◆ Your assignment ◆
All lines below containing "amazon" are to be listed.

Data records START

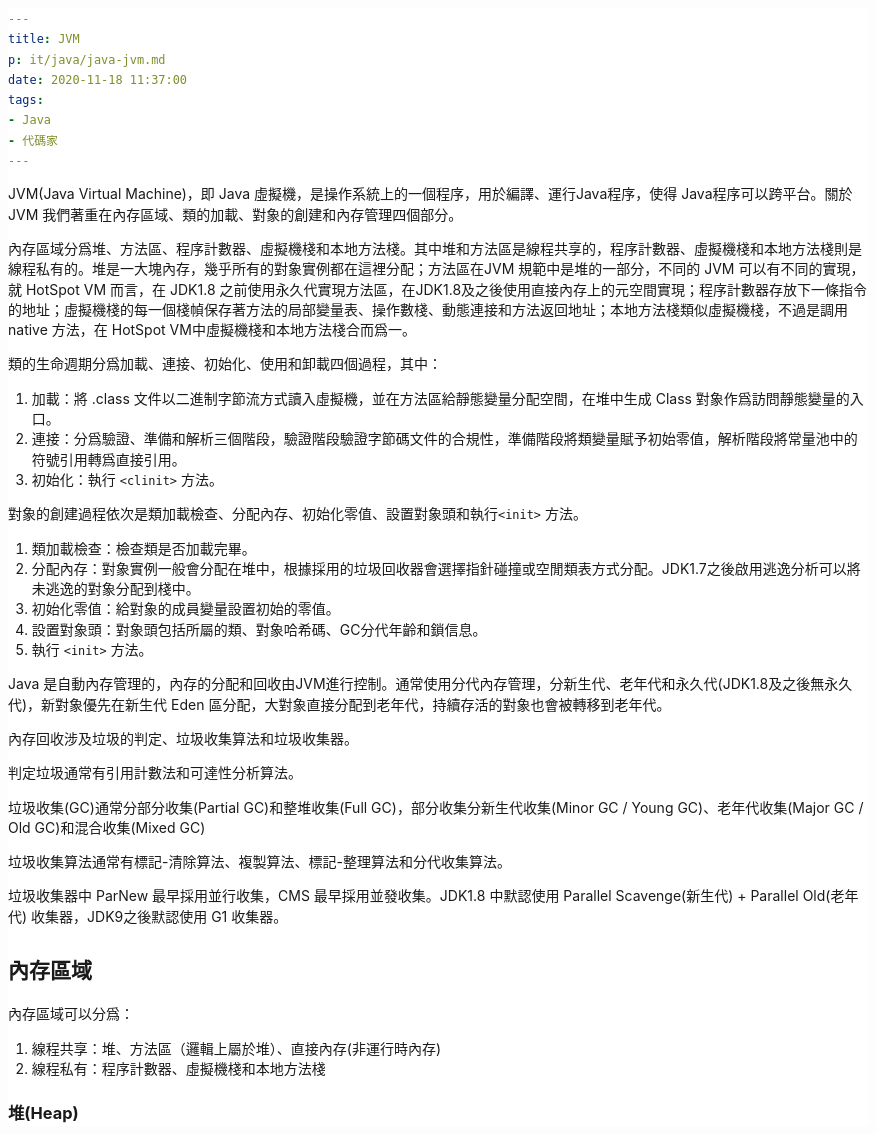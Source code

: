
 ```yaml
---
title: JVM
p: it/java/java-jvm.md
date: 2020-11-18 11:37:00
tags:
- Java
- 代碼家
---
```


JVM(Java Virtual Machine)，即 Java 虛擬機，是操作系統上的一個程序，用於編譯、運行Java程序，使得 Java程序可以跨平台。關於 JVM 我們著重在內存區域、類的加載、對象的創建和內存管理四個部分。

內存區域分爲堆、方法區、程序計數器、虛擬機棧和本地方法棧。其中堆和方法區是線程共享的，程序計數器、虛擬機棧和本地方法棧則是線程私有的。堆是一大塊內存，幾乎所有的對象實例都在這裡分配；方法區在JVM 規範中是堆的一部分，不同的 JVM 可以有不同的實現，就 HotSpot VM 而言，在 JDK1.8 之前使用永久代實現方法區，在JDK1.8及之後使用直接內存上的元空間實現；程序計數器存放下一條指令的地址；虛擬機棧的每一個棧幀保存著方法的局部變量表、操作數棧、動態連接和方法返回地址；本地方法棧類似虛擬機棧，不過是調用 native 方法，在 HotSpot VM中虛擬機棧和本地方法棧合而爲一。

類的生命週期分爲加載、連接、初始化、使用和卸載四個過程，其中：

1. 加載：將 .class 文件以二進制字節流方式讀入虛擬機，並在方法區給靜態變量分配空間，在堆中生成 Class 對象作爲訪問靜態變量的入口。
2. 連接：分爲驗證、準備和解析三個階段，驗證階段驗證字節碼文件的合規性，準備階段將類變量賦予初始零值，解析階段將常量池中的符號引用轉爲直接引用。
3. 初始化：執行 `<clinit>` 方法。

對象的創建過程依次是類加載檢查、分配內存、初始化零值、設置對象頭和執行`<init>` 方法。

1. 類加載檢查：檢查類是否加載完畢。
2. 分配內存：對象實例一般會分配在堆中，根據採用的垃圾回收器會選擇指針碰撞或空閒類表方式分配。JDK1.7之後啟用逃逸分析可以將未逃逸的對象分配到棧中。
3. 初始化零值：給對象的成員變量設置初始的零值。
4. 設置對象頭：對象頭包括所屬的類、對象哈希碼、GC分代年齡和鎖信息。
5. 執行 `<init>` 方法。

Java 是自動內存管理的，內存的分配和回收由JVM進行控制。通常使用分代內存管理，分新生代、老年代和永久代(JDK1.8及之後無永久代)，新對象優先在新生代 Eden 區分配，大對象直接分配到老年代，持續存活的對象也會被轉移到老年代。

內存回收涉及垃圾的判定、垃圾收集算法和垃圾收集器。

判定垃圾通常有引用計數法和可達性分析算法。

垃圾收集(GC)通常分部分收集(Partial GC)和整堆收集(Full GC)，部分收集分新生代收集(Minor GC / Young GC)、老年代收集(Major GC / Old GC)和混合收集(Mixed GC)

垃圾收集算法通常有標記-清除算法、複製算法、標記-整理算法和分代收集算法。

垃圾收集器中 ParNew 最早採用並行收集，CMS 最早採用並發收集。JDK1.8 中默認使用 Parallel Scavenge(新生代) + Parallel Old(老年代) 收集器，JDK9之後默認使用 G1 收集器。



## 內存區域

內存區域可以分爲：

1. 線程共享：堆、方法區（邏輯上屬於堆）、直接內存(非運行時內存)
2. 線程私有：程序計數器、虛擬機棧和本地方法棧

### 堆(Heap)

Data records END
Data records START

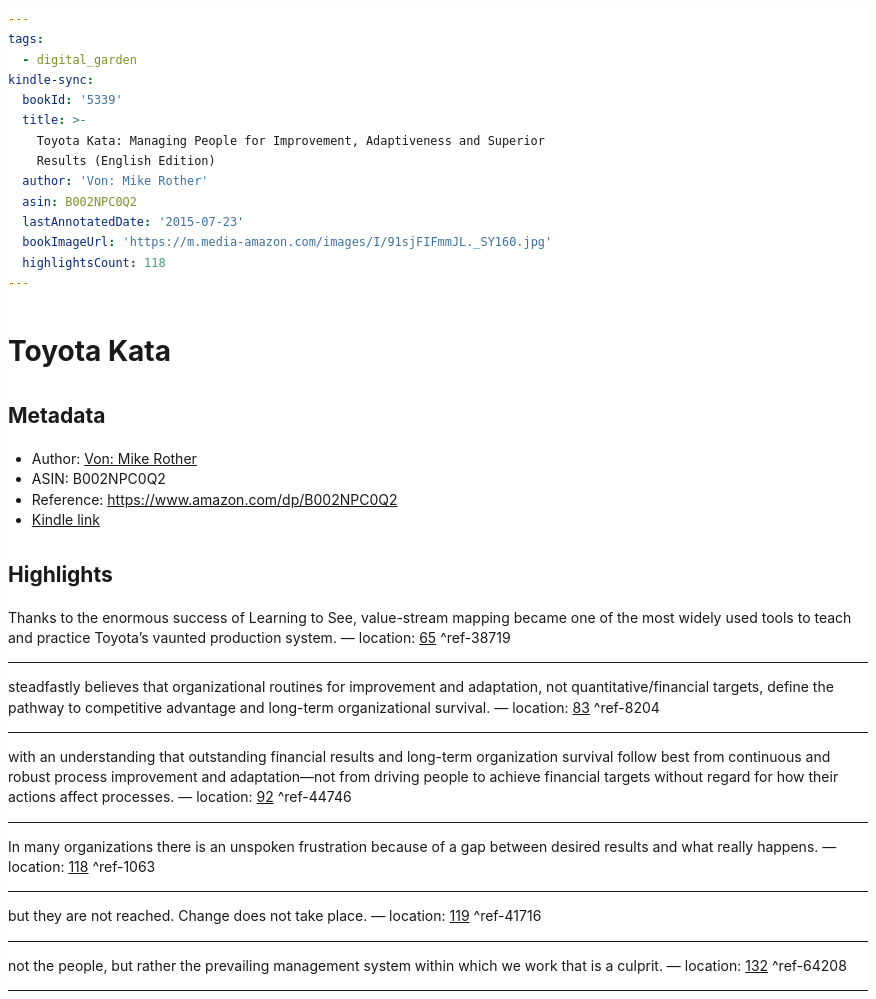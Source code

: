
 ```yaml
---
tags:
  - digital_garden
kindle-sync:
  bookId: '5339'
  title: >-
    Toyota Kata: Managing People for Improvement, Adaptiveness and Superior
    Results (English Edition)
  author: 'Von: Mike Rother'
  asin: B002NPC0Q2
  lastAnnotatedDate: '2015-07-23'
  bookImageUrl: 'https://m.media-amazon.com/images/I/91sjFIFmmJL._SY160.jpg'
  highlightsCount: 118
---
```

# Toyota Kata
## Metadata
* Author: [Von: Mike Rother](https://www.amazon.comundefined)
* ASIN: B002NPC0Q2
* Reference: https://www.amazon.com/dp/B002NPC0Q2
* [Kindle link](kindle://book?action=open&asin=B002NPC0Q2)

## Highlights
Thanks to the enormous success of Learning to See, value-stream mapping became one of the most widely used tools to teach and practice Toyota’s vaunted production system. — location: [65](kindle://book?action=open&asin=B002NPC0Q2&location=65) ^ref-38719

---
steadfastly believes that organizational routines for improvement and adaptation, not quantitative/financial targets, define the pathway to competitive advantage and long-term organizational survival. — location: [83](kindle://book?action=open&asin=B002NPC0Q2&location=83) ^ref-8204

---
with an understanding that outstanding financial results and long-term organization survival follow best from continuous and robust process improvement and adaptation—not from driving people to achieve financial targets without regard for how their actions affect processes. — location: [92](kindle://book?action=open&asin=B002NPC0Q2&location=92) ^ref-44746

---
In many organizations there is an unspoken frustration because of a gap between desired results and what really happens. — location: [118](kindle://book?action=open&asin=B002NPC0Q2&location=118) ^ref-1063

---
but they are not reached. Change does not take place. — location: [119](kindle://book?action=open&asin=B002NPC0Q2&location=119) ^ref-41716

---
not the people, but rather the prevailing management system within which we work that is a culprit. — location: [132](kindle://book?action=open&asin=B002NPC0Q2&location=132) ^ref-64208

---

Data records END

◆ Problem solution ◆
  bookImageUrl: 'https://m.media-amazon.com/images/I/91sjFIFmmJL._SY160.jpg'
* Author: [Von: Mike Rother](https://www.amazon.comundefined)
* Reference: https://www.amazon.com/dp/B002NPC0Q2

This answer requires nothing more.